→ **Your assignment**: The copy should hold exactly the lines below from the one that contains "5.嵌入式物联网设备、手机APP程序见后续代码仓库。" through the one that contains "The system must" and nothing else, so no pictures.

→ **Information given**:
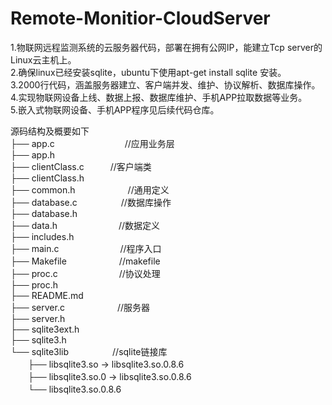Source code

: # Remote-Monitior-CloudServer
1.物联网远程监测系统的云服务器代码，部署在拥有公网IP，能建立Tcp server的Linux云主机上。  
2.确保linux已经安装sqlite，ubuntu下使用apt-get install sqlite 安装。  
3.2000行代码，涵盖服务器建立、客户端并发、维护、协议解析、数据库操作。  
4.实现物联网设备上线、数据上报、数据库维护、手机APP拉取数据等业务。  
5.嵌入式物联网设备、手机APP程序见后续代码仓库。  
  
源码结构及概要如下  
├── app.c　　　　　　　　//应用业务层  
├── app.h               
├── clientClass.c　　　//客户端类  
├── clientClass.h  
├── common.h　　　　　　//通用定义  
├── database.c　　　　　//数据库操作  
├── database.h  
├── data.h　　　　　　　//数据定义  
├── includes.h  
├── main.c　　　　　　　//程序入口  
├── Makefile　　　　　　//makefile  
├── proc.c　　　　　　　//协议处理  
├── proc.h  
├── README.md  
├── server.c　　　　　　//服务器  
├── server.h  
├── sqlite3ext.h  
├── sqlite3.h  
└── sqlite3lib　　　　　//sqlite链接库  
　　├── libsqlite3.so -> libsqlite3.so.0.8.6  
　　├── libsqlite3.so.0 -> libsqlite3.so.0.8.6  
　　└── libsqlite3.so.0.8.6  

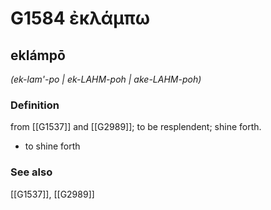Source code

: # G1584 ἐκλάμπω

## eklámpō

_(ek-lam'-po | ek-LAHM-poh | ake-LAHM-poh)_

### Definition

from [[G1537]] and [[G2989]]; to be resplendent; shine forth.

- to shine forth

### See also

[[G1537]], [[G2989]]

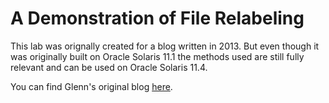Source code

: # A Demonstration of File Relabeling

This lab was orignally created for a blog written in 2013. But even though it was originally built on Oracle Solaris 11.1 the methods used are still fully relevant and can be used on Oracle Solaris 11.4.

You can find Glenn's original blog [here](https://blogs.oracle.com/solaris/a-demonstration-of-file-relabeling-v2).

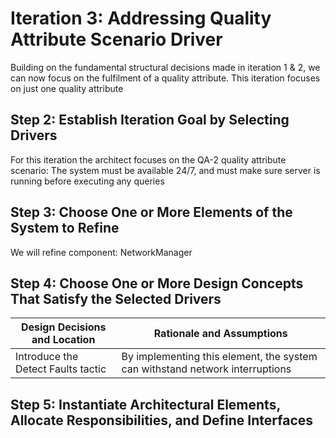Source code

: # Iteration 3: Addressing  Quality Attribute Scenario Driver
Building on the fundamental structural decisions made in iteration 1 & 2, we can now focus on the fulfilment of a quality attribute. This iteration focuses on just one quality attribute

## Step 2: Establish Iteration Goal by Selecting Drivers 
For this iteration the architect focuses on the QA-2 quality attribute scenario:
The system must be available 24/7, and must make sure server is running before executing any queries

## Step 3: Choose One or More Elements of the System to Refine
We will refine component:
NetworkManager

## Step 4: Choose One or More Design Concepts That Satisfy the Selected Drivers 
| Design Decisions and Location   | Rationale and Assumptions |
| -----------                     |               ----------- |
|Introduce the Detect Faults tactic | By implementing this element, the system can withstand network interruptions|

## Step 5: Instantiate Architectural Elements, Allocate Responsibilities, and Define Interfaces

→ **Finished task**:
5.嵌入式物联网设备、手机APP程序见后续代码仓库。  
  
源码结构及概要如下  
├── app.c　　　　　　　　//应用业务层  
├── app.h               
├── clientClass.c　　　//客户端类  
├── clientClass.h  
├── common.h　　　　　　//通用定义  
├── database.c　　　　　//数据库操作  
├── database.h  
├── data.h　　　　　　　//数据定义  
├── includes.h  
├── main.c　　　　　　　//程序入口  
├── Makefile　　　　　　//makefile  
├── proc.c　　　　　　　//协议处理  
├── proc.h  
├── README.md  
├── server.c　　　　　　//服务器  
├── server.h  
├── sqlite3ext.h  
├── sqlite3.h  
└── sqlite3lib　　　　　//sqlite链接库  
　　├── libsqlite3.so -> libsqlite3.so.0.8.6  
　　├── libsqlite3.so.0 -> libsqlite3.so.0.8.6  
　　└── libsqlite3.so.0.8.6  

Source code

: # G1584 ἐκλάμπω

## eklámpō

_(ek-lam'-po | ek-LAHM-poh | ake-LAHM-poh)_

### Definition

from [[G1537]] and [[G2989]]; to be resplendent; shine forth.

- to shine forth

### See also

[[G1537]], [[G2989]]

Source code

: # A Demonstration of File Relabeling

This lab was orignally created for a blog written in 2013. But even though it was originally built on Oracle Solaris 11.1 the methods used are still fully relevant and can be used on Oracle Solaris 11.4.

You can find Glenn's original blog [here](https://blogs.oracle.com/solaris/a-demonstration-of-file-relabeling-v2).

Source code

: # Iteration 3: Addressing  Quality Attribute Scenario Driver
Building on the fundamental structural decisions made in iteration 1 & 2, we can now focus on the fulfilment of a quality attribute. This iteration focuses on just one quality attribute

## Step 2: Establish Iteration Goal by Selecting Drivers 
For this iteration the architect focuses on the QA-2 quality attribute scenario:
The system must be available 24/7, and must make sure server is running before executing any queries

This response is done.